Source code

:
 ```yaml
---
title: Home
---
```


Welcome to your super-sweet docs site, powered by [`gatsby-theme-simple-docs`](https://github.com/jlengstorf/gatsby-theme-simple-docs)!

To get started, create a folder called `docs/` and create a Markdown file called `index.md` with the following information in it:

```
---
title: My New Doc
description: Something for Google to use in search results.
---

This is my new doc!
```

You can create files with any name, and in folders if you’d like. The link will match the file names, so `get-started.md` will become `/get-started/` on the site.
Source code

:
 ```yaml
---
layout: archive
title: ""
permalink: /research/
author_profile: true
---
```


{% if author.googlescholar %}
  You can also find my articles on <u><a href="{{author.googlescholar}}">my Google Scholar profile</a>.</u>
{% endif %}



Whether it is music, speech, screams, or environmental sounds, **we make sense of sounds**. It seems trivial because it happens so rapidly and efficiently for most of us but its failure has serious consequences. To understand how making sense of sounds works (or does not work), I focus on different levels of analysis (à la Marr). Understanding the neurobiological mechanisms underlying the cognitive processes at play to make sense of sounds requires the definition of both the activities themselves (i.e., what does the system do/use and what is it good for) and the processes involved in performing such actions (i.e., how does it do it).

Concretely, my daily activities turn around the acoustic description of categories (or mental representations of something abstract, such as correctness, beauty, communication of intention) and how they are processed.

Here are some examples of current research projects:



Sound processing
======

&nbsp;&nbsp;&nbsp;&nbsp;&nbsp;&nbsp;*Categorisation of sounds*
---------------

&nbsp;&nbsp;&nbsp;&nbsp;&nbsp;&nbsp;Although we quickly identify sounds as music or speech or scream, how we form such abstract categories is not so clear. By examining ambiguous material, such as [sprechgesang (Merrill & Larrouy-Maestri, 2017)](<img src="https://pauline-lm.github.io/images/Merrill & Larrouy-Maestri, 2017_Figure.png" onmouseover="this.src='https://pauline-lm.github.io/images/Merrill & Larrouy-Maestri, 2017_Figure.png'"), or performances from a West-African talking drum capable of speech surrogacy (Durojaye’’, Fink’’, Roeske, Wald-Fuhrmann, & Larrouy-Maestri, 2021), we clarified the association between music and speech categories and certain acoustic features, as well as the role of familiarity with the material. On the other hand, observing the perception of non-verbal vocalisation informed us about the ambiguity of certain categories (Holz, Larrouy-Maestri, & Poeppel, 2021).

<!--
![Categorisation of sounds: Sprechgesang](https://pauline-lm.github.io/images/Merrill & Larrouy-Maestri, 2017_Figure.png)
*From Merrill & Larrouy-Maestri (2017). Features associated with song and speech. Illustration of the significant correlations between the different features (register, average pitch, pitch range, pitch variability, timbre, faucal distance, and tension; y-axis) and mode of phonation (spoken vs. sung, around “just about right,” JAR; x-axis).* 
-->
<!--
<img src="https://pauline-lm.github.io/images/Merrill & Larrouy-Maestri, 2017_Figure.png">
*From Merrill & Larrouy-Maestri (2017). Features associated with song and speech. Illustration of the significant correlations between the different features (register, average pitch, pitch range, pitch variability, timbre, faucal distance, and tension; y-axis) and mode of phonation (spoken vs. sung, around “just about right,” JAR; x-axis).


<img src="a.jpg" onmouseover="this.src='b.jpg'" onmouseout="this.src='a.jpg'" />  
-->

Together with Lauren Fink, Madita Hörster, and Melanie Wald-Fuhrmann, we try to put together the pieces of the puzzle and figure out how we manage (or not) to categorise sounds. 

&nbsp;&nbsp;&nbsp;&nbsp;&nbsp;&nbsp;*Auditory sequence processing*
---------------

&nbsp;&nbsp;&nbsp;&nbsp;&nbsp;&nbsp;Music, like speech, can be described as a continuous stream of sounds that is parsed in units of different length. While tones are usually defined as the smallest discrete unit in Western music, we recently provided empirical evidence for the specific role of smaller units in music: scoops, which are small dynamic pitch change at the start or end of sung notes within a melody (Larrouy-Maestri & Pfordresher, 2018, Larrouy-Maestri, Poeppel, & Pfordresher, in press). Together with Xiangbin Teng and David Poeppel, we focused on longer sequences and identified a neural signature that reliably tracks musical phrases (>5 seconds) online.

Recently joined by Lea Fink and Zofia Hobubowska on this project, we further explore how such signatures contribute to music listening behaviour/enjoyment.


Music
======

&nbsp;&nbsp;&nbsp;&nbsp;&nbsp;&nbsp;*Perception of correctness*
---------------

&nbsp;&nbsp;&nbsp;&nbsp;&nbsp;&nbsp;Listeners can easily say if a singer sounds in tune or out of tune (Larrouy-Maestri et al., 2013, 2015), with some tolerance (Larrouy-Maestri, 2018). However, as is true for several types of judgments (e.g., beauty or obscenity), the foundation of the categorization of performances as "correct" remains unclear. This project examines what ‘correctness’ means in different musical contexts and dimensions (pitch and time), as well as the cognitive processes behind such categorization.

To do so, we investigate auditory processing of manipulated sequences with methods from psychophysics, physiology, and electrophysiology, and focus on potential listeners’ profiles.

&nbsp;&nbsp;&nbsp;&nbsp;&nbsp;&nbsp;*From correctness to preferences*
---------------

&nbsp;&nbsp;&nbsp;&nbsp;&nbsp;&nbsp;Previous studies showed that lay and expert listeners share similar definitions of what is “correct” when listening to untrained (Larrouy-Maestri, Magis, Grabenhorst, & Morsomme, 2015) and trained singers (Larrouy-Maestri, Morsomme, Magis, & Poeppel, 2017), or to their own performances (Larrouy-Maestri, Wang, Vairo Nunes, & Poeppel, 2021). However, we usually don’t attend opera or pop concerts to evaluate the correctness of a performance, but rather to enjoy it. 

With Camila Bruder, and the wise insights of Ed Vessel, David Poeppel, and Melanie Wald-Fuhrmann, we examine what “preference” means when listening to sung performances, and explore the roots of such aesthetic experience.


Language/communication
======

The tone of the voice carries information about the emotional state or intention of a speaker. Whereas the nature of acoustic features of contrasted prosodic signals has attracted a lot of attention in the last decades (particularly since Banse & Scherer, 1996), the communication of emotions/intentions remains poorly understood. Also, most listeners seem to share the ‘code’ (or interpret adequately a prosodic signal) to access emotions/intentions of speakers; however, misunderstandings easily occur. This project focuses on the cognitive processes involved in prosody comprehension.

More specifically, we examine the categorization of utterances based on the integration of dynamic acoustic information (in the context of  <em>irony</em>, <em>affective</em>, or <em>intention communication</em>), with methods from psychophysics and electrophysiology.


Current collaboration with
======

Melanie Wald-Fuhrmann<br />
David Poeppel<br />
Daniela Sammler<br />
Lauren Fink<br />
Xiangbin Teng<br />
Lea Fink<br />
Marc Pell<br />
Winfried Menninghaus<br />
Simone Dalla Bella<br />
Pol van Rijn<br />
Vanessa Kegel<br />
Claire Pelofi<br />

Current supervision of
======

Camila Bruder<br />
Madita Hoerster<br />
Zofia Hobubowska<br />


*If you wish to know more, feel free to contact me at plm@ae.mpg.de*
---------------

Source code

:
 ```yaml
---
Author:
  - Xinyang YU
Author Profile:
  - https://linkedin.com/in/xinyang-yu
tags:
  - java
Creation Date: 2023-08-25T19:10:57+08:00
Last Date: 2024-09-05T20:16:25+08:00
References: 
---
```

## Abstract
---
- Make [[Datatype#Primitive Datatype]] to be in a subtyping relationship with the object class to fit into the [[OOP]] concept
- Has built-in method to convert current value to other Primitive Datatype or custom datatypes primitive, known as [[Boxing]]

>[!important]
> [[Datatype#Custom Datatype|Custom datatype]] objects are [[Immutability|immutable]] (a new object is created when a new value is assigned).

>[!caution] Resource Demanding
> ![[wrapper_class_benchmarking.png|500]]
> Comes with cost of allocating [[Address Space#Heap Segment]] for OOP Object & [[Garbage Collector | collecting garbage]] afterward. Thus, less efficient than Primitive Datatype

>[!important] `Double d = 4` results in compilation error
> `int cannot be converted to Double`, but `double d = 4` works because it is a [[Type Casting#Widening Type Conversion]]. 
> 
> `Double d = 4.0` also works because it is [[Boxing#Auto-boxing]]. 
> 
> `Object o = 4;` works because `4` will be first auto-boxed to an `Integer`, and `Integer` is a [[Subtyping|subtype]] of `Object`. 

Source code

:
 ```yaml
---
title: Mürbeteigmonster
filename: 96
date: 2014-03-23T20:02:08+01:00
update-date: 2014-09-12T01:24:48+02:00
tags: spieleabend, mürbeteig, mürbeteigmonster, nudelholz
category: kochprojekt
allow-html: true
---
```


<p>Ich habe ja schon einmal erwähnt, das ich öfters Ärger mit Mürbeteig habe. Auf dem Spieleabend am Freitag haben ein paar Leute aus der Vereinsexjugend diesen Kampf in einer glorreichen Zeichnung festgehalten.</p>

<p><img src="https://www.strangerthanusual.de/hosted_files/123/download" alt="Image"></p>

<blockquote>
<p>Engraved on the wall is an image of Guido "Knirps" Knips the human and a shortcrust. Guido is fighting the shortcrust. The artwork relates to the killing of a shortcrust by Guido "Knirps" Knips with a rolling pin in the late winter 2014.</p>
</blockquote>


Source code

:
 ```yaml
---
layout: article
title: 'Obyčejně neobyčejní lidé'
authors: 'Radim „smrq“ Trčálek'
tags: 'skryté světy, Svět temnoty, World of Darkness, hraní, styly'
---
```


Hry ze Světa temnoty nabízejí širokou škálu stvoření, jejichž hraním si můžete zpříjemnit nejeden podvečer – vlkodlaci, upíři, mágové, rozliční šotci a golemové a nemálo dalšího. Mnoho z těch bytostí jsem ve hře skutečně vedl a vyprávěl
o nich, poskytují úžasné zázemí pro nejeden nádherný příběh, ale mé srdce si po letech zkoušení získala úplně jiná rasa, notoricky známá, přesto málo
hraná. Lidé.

■ **Work task**
When you reach the line containing "Current supervision of" in the data above, start copying exactly, and stop after the line containing "- Make [[Datatype#Primitive".

■ **Written solution**
Current supervision of
======

Camila Bruder<br />
Madita Hoerster<br />
Zofia Hobubowska<br />


*If you wish to know more, feel free to contact me at plm@ae.mpg.de*
---------------

Source code

:
 ```yaml
---
Author:
  - Xinyang YU
Author Profile:
  - https://linkedin.com/in/xinyang-yu
tags:
  - java
Creation Date: 2023-08-25T19:10:57+08:00
Last Date: 2024-09-05T20:16:25+08:00
References: 
---
```

## Abstract
---
- Make [[Datatype#Primitive Datatype]] to be in a subtyping relationship with the object class to fit into the [[OOP]] concept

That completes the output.